Yukarda açıklanan yasal düzenleme ve ilkeler uyarınca yapılan incelemede;
1)-Tüm dosya kapsamı birlikte incelendiğinde, mahkemece hükme esas alınan bilirkişi raporunda 109 ada 33 parsel sayılı taşınmazın 1206 ada 49 parsel sayılı taşınmazın edinilmesinden kısa süre sonra edinildiği, …… bir ailenin kısa süre içinde dışsal bir faktör olmadan edinilemeyeceğinden davacının katkısı olamayacağına yönelik tespiti Dairemiz’in ilke ve uygulamalarına aykırı olup, davalı tarafından taşınmazın alınmasında kişisel malın kullanıldığı ispat edilemediğine göre, davacınn çalışarak katkı yaptığının kabulü gerekir.

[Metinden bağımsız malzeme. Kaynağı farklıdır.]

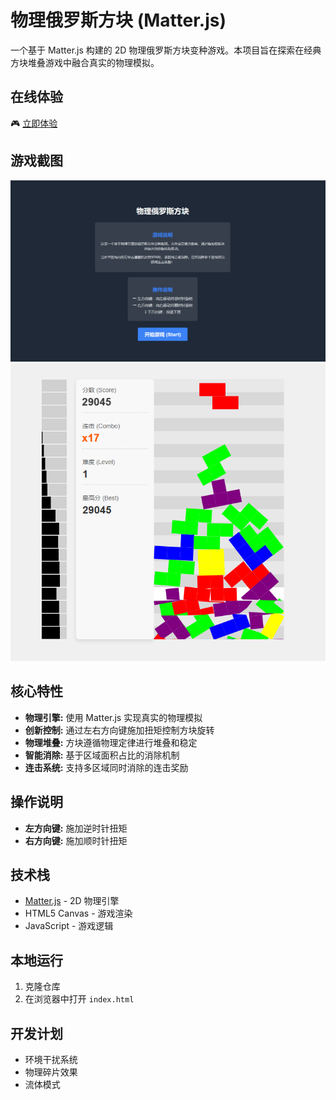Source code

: # 物理俄罗斯方块 (Matter.js)

一个基于 Matter.js 构建的 2D 物理俄罗斯方块变种游戏。本项目旨在探索在经典方块堆叠游戏中融合真实的物理模拟。

## 在线体验

🎮 [立即体验](https://not-tetris-2-ten.vercel.app/)

## 游戏截图

![游戏截图](screenshots/game-start.png)
![游戏截图](screenshots/gameplay.png)

## 核心特性

* **物理引擎:** 使用 Matter.js 实现真实的物理模拟
* **创新控制:** 通过左右方向键施加扭矩控制方块旋转
* **物理堆叠:** 方块遵循物理定律进行堆叠和稳定
* **智能消除:** 基于区域面积占比的消除机制
* **连击系统:** 支持多区域同时消除的连击奖励

## 操作说明

* **左方向键:** 施加逆时针扭矩
* **右方向键:** 施加顺时针扭矩

## 技术栈

* [Matter.js](https://brm.io/matter-js/) - 2D 物理引擎
* HTML5 Canvas - 游戏渲染
* JavaScript - 游戏逻辑

## 本地运行

1. 克隆仓库
2. 在浏览器中打开 `index.html`

## 开发计划

* 环境干扰系统
* 物理碎片效果
* 流体模式 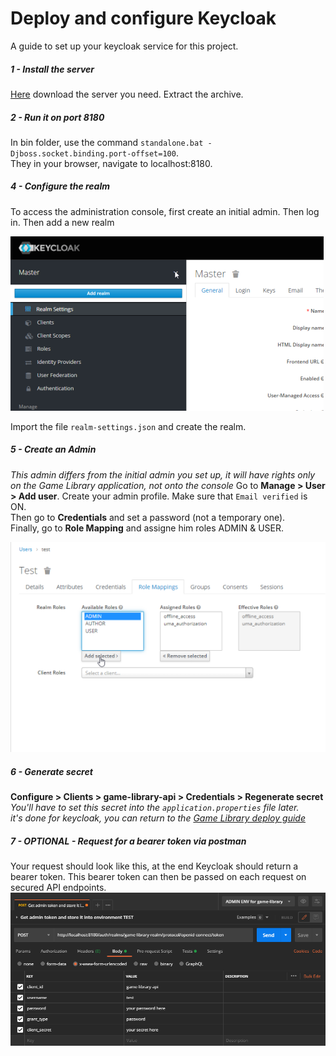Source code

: # Deploy and configure Keycloak
A guide to set up your keycloak service for this project.

##### 1 - Install the server
[Here](https://www.keycloak.org/downloads) download the server you need. Extract the archive.

##### 2 - Run it on port 8180
In bin folder, use the command `standalone.bat -Djboss.socket.binding.port-offset=100`.  
They in your browser, navigate to localhost:8180.

##### 4 - Configure the realm
To access the administration console, first create an initial admin. Then log in.
Then add a new realm   
  
 ![add-realm](./doc/guides/create-a-realm.png)

Import the file `realm-settings.json` and create the realm.

##### 5 - Create an Admin
*This admin differs from the initial admin you set up, it will have rights only on the Game Library application, 
not onto the console*
Go to **Manage > User > Add user**. Create your admin profile. Make sure that `Email verified` is ON.  
Then go to **Credentials** and set a password (not a temporary one).  
Finally, go to **Role Mapping** and assigne him roles ADMIN & USER.  
  
![roles](./doc/guides/set-roles.png)

##### 6 - Generate secret
**Configure > Clients > game-library-api > Credentials > Regenerate secret**  
*You'll have to set this secret into the `application.properties` file later.*  
*it's done for keycloak, you can return to the [Game Library deploy guide](./README.md#3---create-the-database)*

##### 7 - OPTIONAL - Request for a bearer token via postman
Your request should look like this, at the end Keycloak should return a bearer token. This bearer token can then be
passed on each request on secured API endpoints.  
![request](./doc/guides/postman.png)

2)- Tüm dosya kapsamı birlikte incelendiğinde, tasfiyeye konu diğer taşınmazlar yönünden de hükme esas alınan bilirkişi raporunda, tarafların gelirleri ve davalı kocanın TKM mad. 152 gereğince evi geçindirme yükümlülüğü ve tarafların kişisel harcama oranları dikkate alınmadan katkı payı oranın belirlendiği anlaşılmaktadır.
O halde, Mahkemece, tasfiyeye konu dört taşınmaz yönünden, yukarda açıklanan Dairemiz’in ilke ve uygulamalarına göre, evlenme tarihinden, malların edinildiği tarihe kadar, eşlerin çalışma sürelerine ve gelirlerine ilişkin belgeler bulundukları yerlerden eksiksiz olarak getirtilmeli, çalışmanın sabit olmasına rağmen, bir kısım döneme ilişkin belgelere ulaşılamaması durumunda, ilgili meslek kuruluşlarından ve/veya bilirkişilerden o döneme ilişkin yaklaşık gelir durumu sorulup öğrenilerek, malın edinildiği tarihe kadar ki eşlerin tüm gelirleri ayrı ayrı belirlenmeli, sonra her bir eşin alışkanlıkları, ekonomik ve sosyal statüleri gözetilerek, kişisel harcamaları ile ayrıca kocanın 743 Sayılı TKM’nin 152. maddesi gereğince evi geçindirme yükümlülüğü nedeniyle yapabileceği harcama, eşlerin kendi gelirlerinden düşülerek, gerçekleştirebilecekleri tasarruf miktarları ayrı ayrı tespit edilerek sonucuna göre belirlenecek katkı payı oranına göre katkı payı alacağı belirlenmesi gerekir.
SONUÇ: Temyiz edilen hükmün yukarda 2. bentte gösterilen sebeplerle 6100 sayılı HMK’nin Geçici 3.maddesi yollamasıyla 1086 sayılı HUMK’un 428. maddesi uyarınca BOZULMASINA; davalı vekilinin ve davacı vekilinin diğer temyiz itirazlarının yukarda 1. bentte gösterilen sebeplerle reddine, HUMK’un 440/I maddeleri gereğince Yargıtay Daire ilamının tebliğinden itibaren ilama karşı 15 gün içinde karar düzeltme isteğinde bulunulabileceğine ve peşin harcın istek halinde temyiz edenlere ayrı ayrı iadesine, 23.10.2018 tarihinde oy birliğiyle karar verildi.